When was the last time you thought about your logo? I bring up this question because I just received a press release about Tamron changing its logo for the first time in 39 years.
It introduced a new design to “present a global perspective while inheriting qualities of the original design.” It went on to say that “the meticulously designed logo embodies Tamron’s recognizable presence as simple and powerful, with renowned reliability and technical prowess.”
All of that in six letters?
Whether the new Tamron logo brings their sales to greater heights is not the point. Rather, they recognized the need to take a look at their core and decided that people’s tastes and fashion sense are certainly different than in 1978—and a new look was consistent with their recently redesigned SP series of lenses.
The ABCs of Logos
Logos are an important but very misunderstood part of the marketing mix. They can say who you are, what you believe in and how you want to be perceived. They cannot predict sales, but they certainly should not be ignored.
I did a quick survey of logos in the photo specialty arena. I observed a wide array of designs and approaches.
Some of you choose to keep your logos because there is a heritage attached to them. “My grandfather opened this store in 1958, and we’re proud to have not changed the logo since then.” This might bring warm, fuzzy feelings to the family, but what does it say about the brand today. Words like “since 1978” are a double-edged sword. They show stability, but they might also telegraph “old thinking.”
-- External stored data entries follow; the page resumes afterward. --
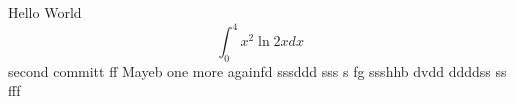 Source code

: \documentclass{article}
\begin{document}
Hello World
$$\int_0^4 x^2 \ln{2x}dx$$
second committ  ff
Mayeb
one more
againfd
sssddd sss
s fg
ssshhb dvdd ddddss ss fff
\end{document}
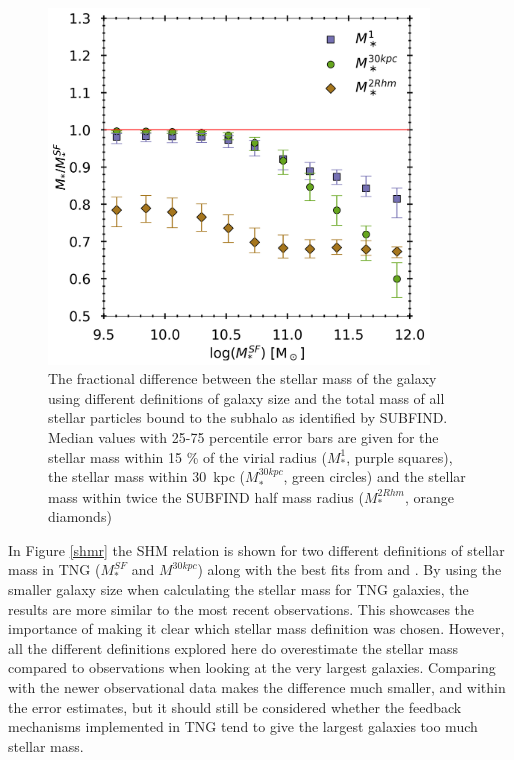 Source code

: \begin{figure}
    \centering
    \includegraphics[width=0.9\textwidth]{images/SM_fSM.png}
    \caption{The fractional difference between the stellar mass of the galaxy using different definitions of galaxy size and the total mass of all stellar particles bound to the subhalo as identified by SUBFIND. Median values with 25-75 percentile error bars are given for the stellar mass within 15 \% of the virial radius ($M_\ast^1$, purple squares), the stellar mass within 30$\,$ kpc ($M_\ast^{30kpc}$, green circles) and the stellar mass within twice the SUBFIND half mass radius ($M_\ast^{2Rhm}$, orange diamonds)}
    \label{SM_fSM}
\end{figure}


In Figure \ref{shmr} the SHM relation is shown for two different definitions of stellar mass in TNG ($M^{SF}_\ast$ and $M^{30kpc}$) along with the best fits from \textcite{Behroozi2013} and \textcite{Zanisi2019}. By using the smaller galaxy size when calculating the stellar mass for TNG galaxies, the results are more similar to the most recent observations. This showcases the importance of making it clear which stellar mass definition was chosen. However, all the different definitions explored here do overestimate the stellar mass compared to observations when looking at the very largest galaxies. Comparing with the newer observational data makes the difference much smaller, and within the error estimates, but it should still be considered whether the feedback mechanisms implemented in TNG tend to give the largest galaxies too much stellar mass. 

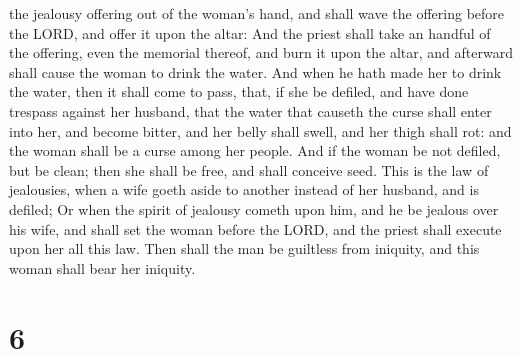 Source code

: the jealousy offering out of the woman's hand, and shall wave the
offering before the LORD, and offer it upon the altar:  And
the priest shall take an handful of the offering, even the memorial
thereof, and burn it upon the altar, and afterward shall cause the woman
to drink the water.  And when he hath made her to drink the
water, then it shall come to pass, that, if she be defiled, and have
done trespass against her husband, that the water that causeth the curse
shall enter into her, and become bitter, and her belly shall swell, and
her thigh shall rot: and the woman shall be a curse among her people.
 And if the woman be not defiled, but be clean; then she
shall be free, and shall conceive seed.  This is the law of
jealousies, when a wife goeth aside to another instead of her husband,
and is defiled;  Or when the spirit of jealousy cometh upon
him, and he be jealous over his wife, and shall set the woman before the
LORD, and the priest shall execute upon her all this law. 
Then shall the man be guiltless from iniquity, and this woman shall bear
her iniquity.

\hypertarget{section-5}{%
\section{6}\label{section-5}}

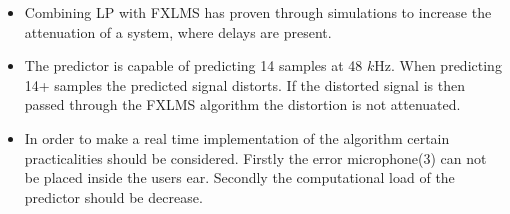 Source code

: \large
\begin{itemize}
\item Combining LP with FXLMS has proven through simulations to increase the attenuation of a system, where delays are present. \\
\item The predictor is capable of predicting 14 samples at 48 $k$Hz. When predicting 14+ samples the predicted signal distorts. If the distorted signal is then passed through the FXLMS algorithm the distortion is not attenuated.\\
\item In order to make a real time implementation of the algorithm certain practicalities should be considered. Firstly the error microphone(3) can not be placed inside the users ear. Secondly the computational load of the predictor should be decrease. %
\end{itemize}
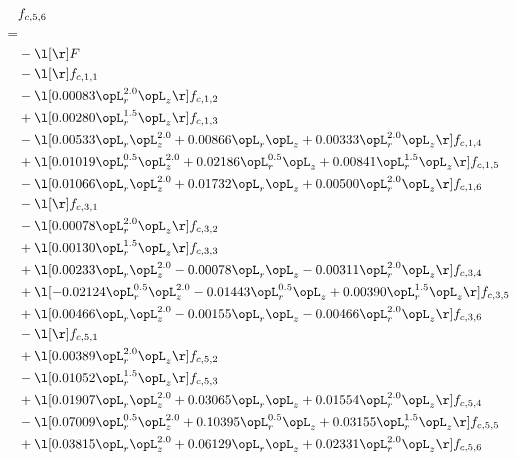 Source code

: \begin{alignat}{2} 
\label{eq:f_56_1} 
& f_{c,5,6} \nonumber \\ 
 = \\ 
& - \l[  \r] F \nonumber \\ 
& - \l[  \r] f_{c,1,1} \nonumber \\ 
& - \l[  0.00083 \opL_r^{2.0} \opL_z  \r] f_{c,1,2} \nonumber \\ 
& + \l[  0.00280 \opL_r^{1.5} \opL_z  \r] f_{c,1,3} \nonumber \\ 
& - \l[  0.00533 \opL_r \opL_z^{2.0} +  0.00866 \opL_r \opL_z +  0.00333 \opL_r^{2.0} \opL_z  \r] f_{c,1,4} \nonumber \\ 
& + \l[  0.01019 \opL_r^{0.5} \opL_z^{2.0} +  0.02186 \opL_r^{0.5} \opL_z +  0.00841 \opL_r^{1.5} \opL_z  \r] f_{c,1,5} \nonumber \\ 
& - \l[  0.01066 \opL_r \opL_z^{2.0} +  0.01732 \opL_r \opL_z +  0.00500 \opL_r^{2.0} \opL_z  \r] f_{c,1,6} \nonumber \\ 
& - \l[  \r] f_{c,3,1} \nonumber \\ 
& - \l[  0.00078 \opL_r^{2.0} \opL_z  \r] f_{c,3,2} \nonumber \\ 
& + \l[  0.00130 \opL_r^{1.5} \opL_z  \r] f_{c,3,3} \nonumber \\ 
& + \l[  0.00233 \opL_r \opL_z^{2.0}   -0.00078 \opL_r \opL_z   -0.00311 \opL_r^{2.0} \opL_z  \r] f_{c,3,4} \nonumber \\ 
& + \l[  -0.02124 \opL_r^{0.5} \opL_z^{2.0}   -0.01443 \opL_r^{0.5} \opL_z +  0.00390 \opL_r^{1.5} \opL_z  \r] f_{c,3,5} \nonumber \\ 
& + \l[  0.00466 \opL_r \opL_z^{2.0}   -0.00155 \opL_r \opL_z   -0.00466 \opL_r^{2.0} \opL_z  \r] f_{c,3,6} \nonumber \\ 
& - \l[  \r] f_{c,5,1} \nonumber \\ 
& + \l[  0.00389 \opL_r^{2.0} \opL_z  \r] f_{c,5,2} \nonumber \\ 
& - \l[  0.01052 \opL_r^{1.5} \opL_z  \r] f_{c,5,3} \nonumber \\ 
& + \l[  0.01907 \opL_r \opL_z^{2.0} +  0.03065 \opL_r \opL_z +  0.01554 \opL_r^{2.0} \opL_z  \r] f_{c,5,4} \nonumber \\ 
& - \l[  0.07009 \opL_r^{0.5} \opL_z^{2.0} +  0.10395 \opL_r^{0.5} \opL_z +  0.03155 \opL_r^{1.5} \opL_z  \r] f_{c,5,5} \nonumber \\ 
& + \l[  0.03815 \opL_r \opL_z^{2.0} +  0.06129 \opL_r \opL_z +  0.02331 \opL_r^{2.0} \opL_z  \r] f_{c,5,6} \nonumber \\ 

\end{alignat}
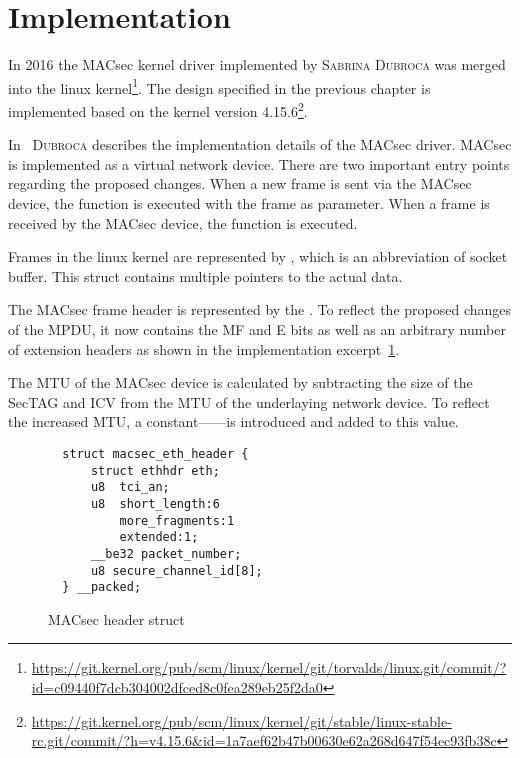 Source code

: \section{Implementation}
\label{ch:implementation}
In 2016 the \gls{MACsec} kernel driver implemented by \textsc{Sabrina Dubroca} was merged into the linux kernel\footnote{\url{https://git.kernel.org/pub/scm/linux/kernel/git/torvalds/linux.git/commit/?id=c09440f7dcb304002dfced8c0fea289eb25f2da0}}.
The design specified in the previous chapter is implemented based on the kernel version 4.15.6\footnote{\url{https://git.kernel.org/pub/scm/linux/kernel/git/stable/linux-stable-rc.git/commit/?h=v4.15.6&id=1a7aef62b47b00630e62a268d647f54ec93fb38c}}.

In~\cite{dubrocamacsec} \textsc{Dubroca} describes the implementation details of the \gls{MACsec} driver.
\gls{MACsec} is implemented as a virtual network device.
There are two important entry points regarding the proposed changes.
When a new frame is sent via the \gls{MACsec} device, the function  is executed with the frame as parameter.
When a frame is received by the \gls{MACsec} device, the   function is executed.

Frames in the linux kernel are represented by , which is an abbreviation of socket buffer.
This struct contains multiple pointers to the actual data.

The \gls{MACsec} frame header is represented by the .
To reflect the proposed changes of the \gls{MPDU}, it now contains the \acrlong{MF} and \acrlong{E} bits as well as an arbitrary number of extension headers as shown in the implementation excerpt~\ref{lst:macsec-hdr}.

The \gls{MTU} of the \gls{MACsec} device is calculated by subtracting the size of the \gls{SecTAG} and \gls{ICV} from the \gls{MTU} of the underlaying network device.
To reflect the increased \gls{MTU}, a constant------is introduced and added to this value.
\begin{figure}
  \lstset{language=C}
  \begin{lstlisting}
  struct macsec_eth_header {
      struct ethhdr eth;
      u8  tci_an;
      u8  short_length:6
          more_fragments:1
          extended:1;
      __be32 packet_number;
      u8 secure_channel_id[8];
  } __packed;
  \end{lstlisting}
  \caption{\acrshort{MACsec} header struct}
  \label{lst:macsec-hdr}
\end{figure}

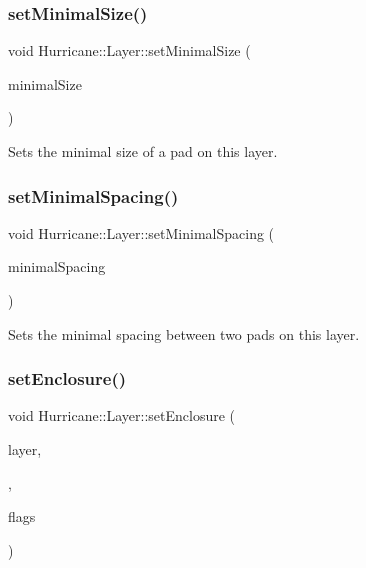 \subsubsection{\texorpdfstring{set\+Minimal\+Size()}{setMinimalSize()}}
{\footnotesize\ttfamily void Hurricane\+::\+Layer\+::set\+Minimal\+Size (\begin{DoxyParamCaption}\item[{const \hyperlink{group__DbUGroup_ga4fbfa3e8c89347af76c9628ea06c4146}{Db\+U\+::\+Unit} \&}]{minimal\+Size }\end{DoxyParamCaption})}

Sets the minimal size of a pad on this layer. \mbox{\label{classHurricane_1_1Layer_a81a8a24526e8535fba5a35cdcc194a8f}} 
\subsubsection{\texorpdfstring{set\+Minimal\+Spacing()}{setMinimalSpacing()}}
{\footnotesize\ttfamily void Hurricane\+::\+Layer\+::set\+Minimal\+Spacing (\begin{DoxyParamCaption}\item[{const \hyperlink{group__DbUGroup_ga4fbfa3e8c89347af76c9628ea06c4146}{Db\+U\+::\+Unit} \&}]{minimal\+Spacing }\end{DoxyParamCaption})}

Sets the minimal spacing between two pads on this layer. \mbox{\label{classHurricane_1_1Layer_a04e9c983525d074508d7e10107c1c3c7}} 
\subsubsection{\texorpdfstring{set\+Enclosure()}{setEnclosure()}}
{\footnotesize\ttfamily void Hurricane\+::\+Layer\+::set\+Enclosure (\begin{DoxyParamCaption}\item[{const \hyperlink{classHurricane_1_1BasicLayer}{Basic\+Layer} $\ast$}]{layer,  }\item[{\hyperlink{group__DbUGroup_ga4fbfa3e8c89347af76c9628ea06c4146}{Db\+U\+::\+Unit}}]{,  }\item[{uint32\+\_\+t}]{flags }\end{DoxyParamCaption})\hspace{0.3cm}{\ttfamily [virtual]}}


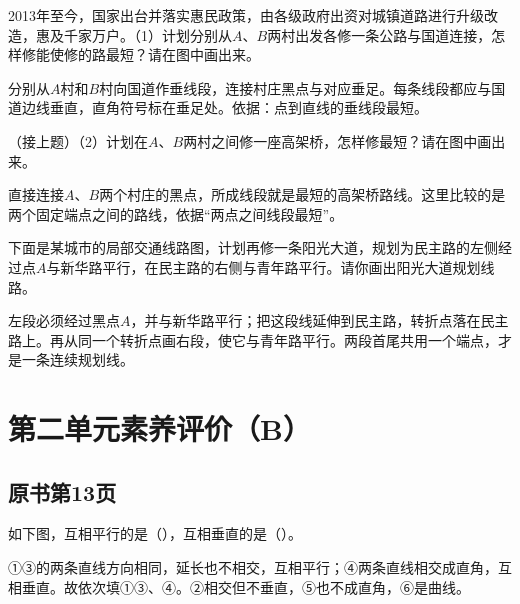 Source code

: 2013年至今，国家出台并落实惠民政策，由各级政府出资对城镇道路进行升级改造，惠及千家万户。（1）计划分别从\(A\)、\(B\)两村出发各修一条公路与国道连接，怎样修能使修的路最短？请在图中画出来。\par
{}
\begin{BookAnswer}
分别从\(A\)村和\(B\)村向国道作垂线段，连接村庄黑点与对应垂足。每条线段都应与国道边线垂直，直角符号标在垂足处。依据：点到直线的垂线段最短。
\end{BookAnswer}

（接上题）（2）计划在\(A\)、\(B\)两村之间修一座高架桥，怎样修最短？请在图中画出来。\par
{}
\begin{BookAnswer}
直接连接\(A\)、\(B\)两个村庄的黑点，所成线段就是最短的高架桥路线。这里比较的是两个固定端点之间的路线，依据“两点之间线段最短”。
\end{BookAnswer}

下面是某城市的局部交通线路图，计划再修一条阳光大道，规划为民主路的左侧经过点\(A\)与新华路平行，在民主路的右侧与青年路平行。请你画出阳光大道规划线路。\par
{}
\begin{BookAnswer}
左段必须经过黑点\(A\)，并与新华路平行；把这段线延伸到民主路，转折点落在民主路上。再从同一个转折点画右段，使它与青年路平行。两段首尾共用一个端点，才是一条连续规划线。
\end{BookAnswer}


\section{第二单元素养评价（B）}



\subsection*{原书第13页}

如下图，互相平行的是（\hspace{1.8em}），互相垂直的是（\hspace{1.8em}）。\par
{}
\begin{BookAnswer}
①③的两条直线方向相同，延长也不相交，互相平行；④两条直线相交成直角，互相垂直。故依次填①③、④。②相交但不垂直，⑤也不成直角，⑥是曲线。
\end{BookAnswer}


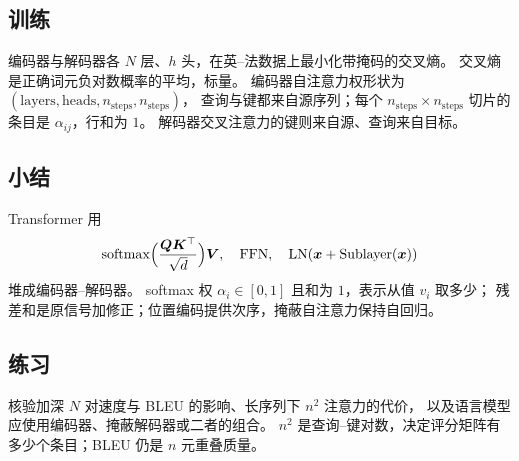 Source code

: \subsection{训练}

编码器与解码器各 $N$ 层、$h$ 头，在英--法数据上最小化带掩码的交叉熵。
交叉熵是正确词元负对数概率的平均，标量。
编码器自注意力权形状为
$(\text{layers},\text{heads},n_{\text{steps}},n_{\text{steps}})$，
查询与键都来自源序列；每个 $n_{\text{steps}}\times n_{\text{steps}}$ 切片的条目是 $\alpha_{ij}$，行和为 $1$。
解码器交叉注意力的键则来自源、查询来自目标。

\subsection{小结}

Transformer 用
\[
\operatorname{softmax}\Bigl(\frac{\bm{Q}\bm{K}^{\top}}{\sqrt{d}}\Bigr)\bm{V},
\quad
\operatorname{FFN},
\quad
\operatorname{LN}(\bm{x}+\operatorname{Sublayer}(\bm{x}))
\]
堆成编码器--解码器。
softmax 权 $\alpha_i\in[0,1]$ 且和为 $1$，表示从值 $v_i$ 取多少；
残差和是原信号加修正；位置编码提供次序，掩蔽自注意力保持自回归。

\subsection{练习}

核验加深 $N$ 对速度与 BLEU 的影响、长序列下 $n^{2}$ 注意力的代价，
以及语言模型应使用编码器、掩蔽解码器或二者的组合。
$n^{2}$ 是查询--键对数，决定评分矩阵有多少个条目；BLEU 仍是 $n$ 元重叠质量。
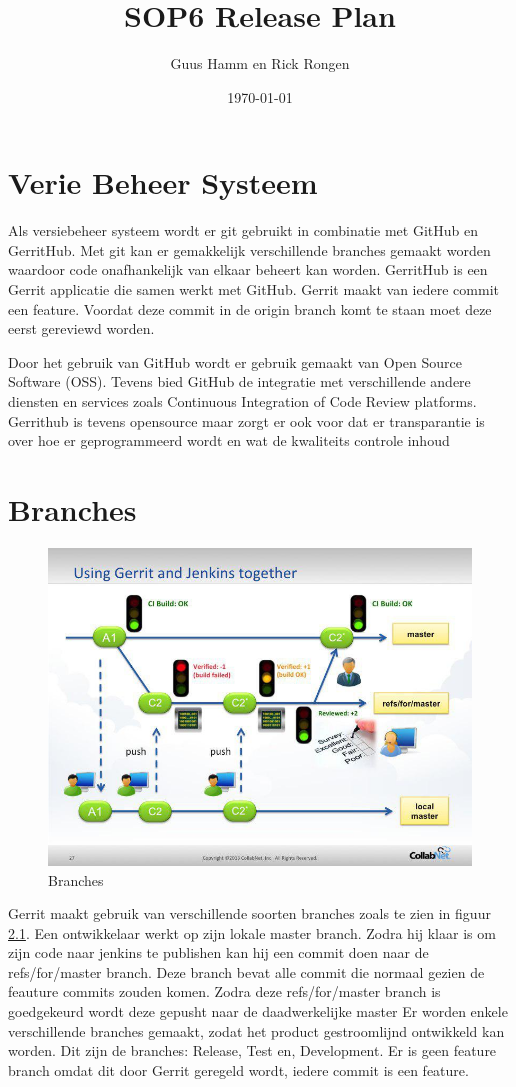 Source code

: \documentclass{scrreprt}
\title{SOP6 Release Plan}
\author{Guus Hamm en Rick Rongen}
\date{\today}
\begin{document}
	\maketitle
	\tableofcontents
	\newpage
	\chapter{Verie Beheer Systeem}
	Als versiebeheer systeem wordt er git gebruikt in combinatie met GitHub en GerritHub. Met git kan er gemakkelijk verschillende branches gemaakt worden waardoor code onafhankelijk van elkaar beheert kan worden.
	GerritHub is een Gerrit applicatie die samen werkt met GitHub. Gerrit maakt van iedere commit een feature. Voordat deze commit in de origin branch komt te staan moet deze eerst gereviewd worden. 
	
	Door het gebruik van GitHub wordt er gebruik gemaakt van Open Source Software (OSS). Tevens bied GitHub de integratie met verschillende andere diensten en services zoals Continuous Integration of Code Review platforms. Gerrithub is tevens opensource maar zorgt er ook voor dat er transparantie is over hoe er geprogrammeerd wordt en wat de kwaliteits controle inhoud
	\chapter{Branches}
	\begin{figure}[H]
		\centering
		\includegraphics[width=\textwidth]{git-gerrit-jenkins}
		\caption{Branches}
		\label{img:branches}
	\end{figure}
	
	Gerrit maakt gebruik van verschillende soorten branches zoals te zien in figuur {\ref{img:branches}}. Een ontwikkelaar werkt op zijn lokale master branch. Zodra hij klaar is om zijn code naar jenkins te publishen kan hij een commit doen naar de refs/for/master branch. Deze branch bevat alle commit die normaal gezien de feauture commits zouden komen. Zodra deze refs/for/master branch is goedgekeurd wordt deze gepusht naar de daadwerkelijke master
	Er worden enkele verschillende branches gemaakt, zodat het product gestroomlijnd ontwikkeld kan worden. Dit zijn de branches: Release, Test en, Development. Er is geen feature branch omdat dit door Gerrit geregeld wordt, iedere commit is een feature.
\end{document}
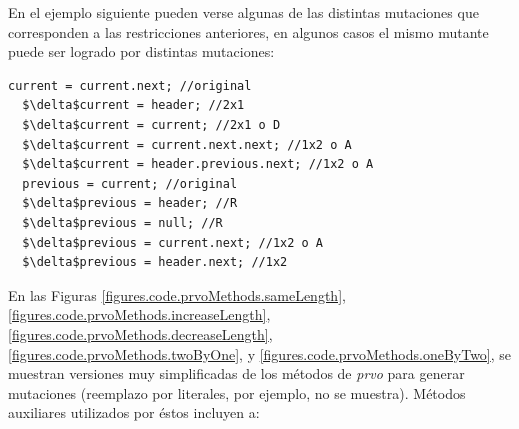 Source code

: En el ejemplo siguiente pueden verse algunas de las distintas mutaciones que corresponden a las restricciones anteriores, en algunos casos el mismo mutante puede ser logrado por distintas mutaciones:
\begin{lstlisting}[mathescape=true]
  current = current.next; //original
  $\delta$current = header; //2x1
  $\delta$current = current; //2x1 o D 
  $\delta$current = current.next.next; //1x2 o A
  $\delta$current = header.previous.next; //1x2 o A
  previous = current; //original
  $\delta$previous = header; //R
  $\delta$previous = null; //R
  $\delta$previous = current.next; //1x2 o A
  $\delta$previous = header.next; //1x2
\end{lstlisting}

En las Figuras \ref{figures.code.prvoMethods.sameLength}, \ref{figures.code.prvoMethods.increaseLength}, \ref{figures.code.prvoMethods.decreaseLength}, \ref{figures.code.prvoMethods.twoByOne}, y \ref{figures.code.prvoMethods.oneByTwo}, se muestran versiones muy simplificadas de los m\'etodos de \emph{prvo} para generar mutaciones (reemplazo por literales, por ejemplo, no se muestra). M\'etodos auxiliares utilizados por \'estos incluyen a:

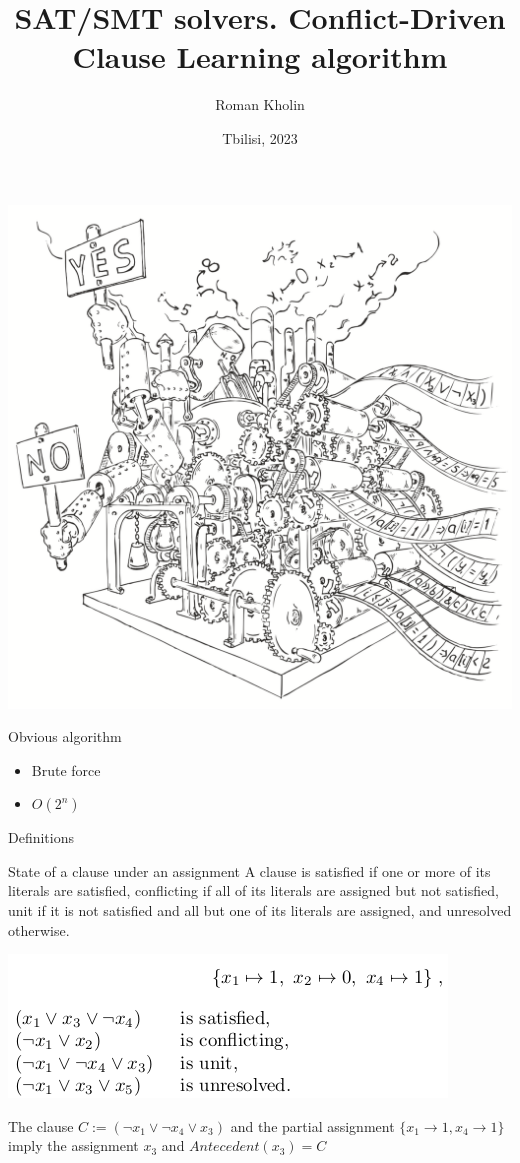 \documentclass{beamer}
\begin{document}
\title{SAT/SMT solvers. Conflict-Driven Clause Learning algorithm}
\author{Roman Kholin}
\date{Tbilisi, 2023}

\begin{frame}
\includegraphics[scale=0.5]{../decision-procedure.png}
\end{frame}

\frame{\titlepage}

\begin{frame}{Obvious algorithm}
\begin{itemize}
\item Brute force
\item $O(2^n)$
\end{itemize}
\end{frame}

\begin{frame}{Definitions}
\begin{block}{State of a clause under an assignment}
A clause is satisfied if one or more of its literals are satisfied, conflicting if all of its literals are assigned but not satisfied, unit if it is not satisfied and all but one of its literals are assigned, and unresolved otherwise.
\end{block}
\includegraphics[scale=0.5]{assign.png}
\begin{block}{}
The clause $C := (\lnot x_1 \vee \lnot x_4 \vee x_3)$ and the partial assignment $\{x_1 \rightarrow 1, x_4 \rightarrow 1\}$ imply the assignment $x_3$ and $Antecedent(x_3) = C$
\end{block}
\end{frame}
\end{document}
Some of you just opt to use your stores’ names without graphic elements. This could be a good thing, especially if there is a strong heritage attached to the name. But be sure to take a look at your typeface. Is it the same one used in 1975? Sometimes a subtle change in typeface, such as what Tamron did, can update your appearance and affect your reputation.
Logos should also reflect where the market is, and where your customers want to be. For example, if your logo still has a roll of 35mm film with it (and there were quite a few!) or graphics of lens elements, your customers might wonder if you’re living in a time warp.
Many of you portray your stores as “photo and video” stores. Does that designation restrict you in today’s market? Is “photo” still a relevant word to today’s millennials and gen Xers? Again, they may be relevant in your market, but when you go online, is that all you want to be?
What about taglines? I’m personally a big fan of using taglines as part of a logo treatment. It’s your opportunity to further define your brand and your offerings. For example, Midwest Photo uses the tagline “Capture Inspire Share.” Those three words instantly position them as more than a hardware store and more of a creative boutique.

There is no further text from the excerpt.